Compute & Moore's Law
From 2,300 transistors in the 1971 Intel 4004 to 100 billion+ in a modern AI accelerator, transistor counts have doubled roughly every 2–3 years. FLOPS per dollar of supercomputing have improved ~100× per decade for 70 years. AI training compute has been growing ~4–5× per year since 2010 — far faster than Moore's Law alone can deliver.
Key insights
Moore's law is slowing, not stopping
From 1965 to ~2010, transistor density doubled every ~24 months (Moore's Law). Density growth has slowed to ~3 years per doubling since 2015 as feature sizes approach atomic limits. But chip performance hasn't slowed proportionally — gains now come from architectural changes (chiplets, 3D stacking, specialised accelerators), not pure scaling. Cost per transistor stopped falling around 2014; performance per dollar continues to improve but more slowly.
AI compute is the new exponent
From 2010 to 2024, the compute used to train frontier AI models grew ~4–5× per year — far faster than Moore's Law (~1.4×/year). The gains came from parallel scaling (more GPUs in clusters) and architectural improvements (Transformer, mixed-precision training). GPT-4 training is estimated at ~2.1×10²⁵ FLOPs; Llama 3.1 405B at ~3.8×10²⁵; rumoured GPT-5/Llama-4-scale training at 10²⁶ and above.
Capex and energy are the new constraints
Top-end fabs (TSMC 3nm/2nm, Samsung 3nm) cost $20–30 billion each. EUV machines from ASML cost $200M per unit. Data-centre electricity demand from AI is doubling every 2 years. The constraint on compute scaling is shifting from chip-density physics to fab construction, machine availability, and grid interconnection — all of which scale slowly even with capital.
Transistor count per chip — landmark processors 1971–2024
Transistors per chip (log scale appropriate)
Key Finding: Approximate 100,000,000× increase over 50 years. Recent flagship AI accelerators reach 100+ billion transistors.
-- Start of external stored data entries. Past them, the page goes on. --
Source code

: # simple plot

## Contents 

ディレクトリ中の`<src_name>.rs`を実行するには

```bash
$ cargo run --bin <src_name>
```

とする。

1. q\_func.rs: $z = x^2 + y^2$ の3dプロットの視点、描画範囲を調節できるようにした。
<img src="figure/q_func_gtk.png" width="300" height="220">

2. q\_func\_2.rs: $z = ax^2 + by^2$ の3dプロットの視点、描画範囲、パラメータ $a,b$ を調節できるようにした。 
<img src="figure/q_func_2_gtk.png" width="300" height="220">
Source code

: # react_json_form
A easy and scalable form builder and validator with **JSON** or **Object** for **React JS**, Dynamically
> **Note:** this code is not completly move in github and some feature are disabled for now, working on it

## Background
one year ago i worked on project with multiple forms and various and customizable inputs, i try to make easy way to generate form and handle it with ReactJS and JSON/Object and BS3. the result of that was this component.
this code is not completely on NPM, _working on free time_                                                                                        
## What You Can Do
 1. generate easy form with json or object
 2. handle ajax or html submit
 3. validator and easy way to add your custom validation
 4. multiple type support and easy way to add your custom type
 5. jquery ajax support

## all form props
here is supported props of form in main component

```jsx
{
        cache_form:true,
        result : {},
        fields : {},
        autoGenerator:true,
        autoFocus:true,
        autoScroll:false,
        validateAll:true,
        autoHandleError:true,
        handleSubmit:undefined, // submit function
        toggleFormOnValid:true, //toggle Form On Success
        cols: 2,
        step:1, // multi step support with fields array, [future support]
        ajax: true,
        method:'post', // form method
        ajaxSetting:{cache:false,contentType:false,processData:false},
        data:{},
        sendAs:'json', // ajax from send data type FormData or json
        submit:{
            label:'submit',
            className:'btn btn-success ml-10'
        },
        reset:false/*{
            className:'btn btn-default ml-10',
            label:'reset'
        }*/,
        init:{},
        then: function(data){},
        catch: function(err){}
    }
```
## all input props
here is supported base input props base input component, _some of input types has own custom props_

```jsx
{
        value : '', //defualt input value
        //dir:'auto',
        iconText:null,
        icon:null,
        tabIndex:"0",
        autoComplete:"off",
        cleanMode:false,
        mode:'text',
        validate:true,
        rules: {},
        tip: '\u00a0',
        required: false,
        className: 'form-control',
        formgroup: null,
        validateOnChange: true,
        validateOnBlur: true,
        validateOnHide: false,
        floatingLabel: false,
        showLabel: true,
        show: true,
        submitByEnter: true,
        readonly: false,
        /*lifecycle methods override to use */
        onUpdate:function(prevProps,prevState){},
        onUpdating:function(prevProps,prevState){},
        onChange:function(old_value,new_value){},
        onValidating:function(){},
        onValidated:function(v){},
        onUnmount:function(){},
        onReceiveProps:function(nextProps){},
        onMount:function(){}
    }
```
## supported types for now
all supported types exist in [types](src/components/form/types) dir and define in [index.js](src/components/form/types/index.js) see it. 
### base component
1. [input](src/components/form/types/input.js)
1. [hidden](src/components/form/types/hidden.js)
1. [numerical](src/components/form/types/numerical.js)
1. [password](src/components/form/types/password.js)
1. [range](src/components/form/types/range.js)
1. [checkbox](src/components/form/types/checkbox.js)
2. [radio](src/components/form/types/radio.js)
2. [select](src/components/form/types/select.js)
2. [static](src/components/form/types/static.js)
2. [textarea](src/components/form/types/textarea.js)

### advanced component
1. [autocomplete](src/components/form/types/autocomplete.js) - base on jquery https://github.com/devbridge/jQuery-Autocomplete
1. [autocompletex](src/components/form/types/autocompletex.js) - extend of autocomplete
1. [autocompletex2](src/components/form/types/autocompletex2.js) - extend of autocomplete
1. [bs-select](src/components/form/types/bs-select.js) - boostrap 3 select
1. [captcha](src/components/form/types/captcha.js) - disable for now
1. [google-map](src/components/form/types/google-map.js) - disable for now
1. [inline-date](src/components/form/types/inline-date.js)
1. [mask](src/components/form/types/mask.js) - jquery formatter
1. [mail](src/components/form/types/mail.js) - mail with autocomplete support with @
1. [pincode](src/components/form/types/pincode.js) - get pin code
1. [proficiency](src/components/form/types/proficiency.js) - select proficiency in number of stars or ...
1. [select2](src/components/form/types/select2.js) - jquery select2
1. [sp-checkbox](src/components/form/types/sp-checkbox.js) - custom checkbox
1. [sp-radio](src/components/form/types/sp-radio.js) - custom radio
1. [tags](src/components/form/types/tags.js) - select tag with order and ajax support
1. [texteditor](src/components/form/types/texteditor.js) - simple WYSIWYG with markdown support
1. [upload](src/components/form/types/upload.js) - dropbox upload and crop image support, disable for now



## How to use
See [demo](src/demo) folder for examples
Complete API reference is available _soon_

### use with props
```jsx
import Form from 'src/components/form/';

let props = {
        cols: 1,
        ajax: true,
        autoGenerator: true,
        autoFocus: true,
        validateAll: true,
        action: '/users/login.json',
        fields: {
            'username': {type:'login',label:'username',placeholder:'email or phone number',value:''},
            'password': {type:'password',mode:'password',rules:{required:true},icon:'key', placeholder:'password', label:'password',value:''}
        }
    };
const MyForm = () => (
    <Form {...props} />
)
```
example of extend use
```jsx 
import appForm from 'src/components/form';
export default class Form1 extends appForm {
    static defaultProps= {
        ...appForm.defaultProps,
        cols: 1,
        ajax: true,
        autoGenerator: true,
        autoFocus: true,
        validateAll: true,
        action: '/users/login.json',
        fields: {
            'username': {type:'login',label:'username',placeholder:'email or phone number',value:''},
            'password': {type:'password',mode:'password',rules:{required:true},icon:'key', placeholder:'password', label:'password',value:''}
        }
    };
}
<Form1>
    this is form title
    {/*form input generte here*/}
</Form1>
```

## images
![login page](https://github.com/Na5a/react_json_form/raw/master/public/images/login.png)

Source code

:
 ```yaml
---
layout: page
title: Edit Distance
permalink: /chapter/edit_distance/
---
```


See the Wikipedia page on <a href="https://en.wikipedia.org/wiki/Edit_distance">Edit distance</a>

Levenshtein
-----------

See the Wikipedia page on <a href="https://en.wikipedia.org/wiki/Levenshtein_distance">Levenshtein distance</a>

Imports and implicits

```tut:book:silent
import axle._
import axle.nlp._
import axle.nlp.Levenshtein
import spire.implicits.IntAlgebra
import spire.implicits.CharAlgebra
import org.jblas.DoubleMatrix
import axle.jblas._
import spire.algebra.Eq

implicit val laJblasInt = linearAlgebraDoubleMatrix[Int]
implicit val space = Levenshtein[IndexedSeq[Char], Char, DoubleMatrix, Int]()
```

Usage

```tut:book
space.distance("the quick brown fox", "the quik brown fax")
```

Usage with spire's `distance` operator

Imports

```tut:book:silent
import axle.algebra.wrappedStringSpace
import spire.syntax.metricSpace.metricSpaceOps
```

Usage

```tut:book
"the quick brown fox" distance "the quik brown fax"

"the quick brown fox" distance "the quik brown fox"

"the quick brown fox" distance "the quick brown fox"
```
Training compute of notable AI models 2012–2024
Estimated training FLOPs, log scale appropriate
Key Finding: Frontier training compute has grown roughly 4–5× per year for 12 years — vastly outpacing Moore's Law alone.
Methodology & caveats
Moore's Law in its three meanings
(1) The original 1965 statement: transistor counts double every year. (2) The 1975 revision: every two years. (3) The marketing meaning: 'computers get exponentially better'. (1) and (2) refer to a specific count on a specific cost basis; (3) bundles density, frequency, parallelism and architecture. The first two have slowed; the third remains broadly true but at a slower rate.
FLOPS — peak vs sustained
Theoretical peak FLOPS = number of execution units × frequency × ops/cycle. Sustained FLOPS on real workloads is typically 30–70% of peak. AI training uses mixed precision (FP16/BF16/FP8) — quoted FLOPS often refer to the lowest-precision rate, which can be 4–8× higher than FP32 peak. Compare AI compute numbers carefully — apples and oranges are common.
Cost per FLOPS
FLOPS per dollar has improved roughly 4× per decade since 1950 — slower than transistor density because of fixed costs (packaging, system integration, cooling). For AI-relevant FP16/BF16 compute, the rate is faster: ~10× per decade. But total spend on AI compute is rising ~3× per year, far outpacing per-unit cost decline.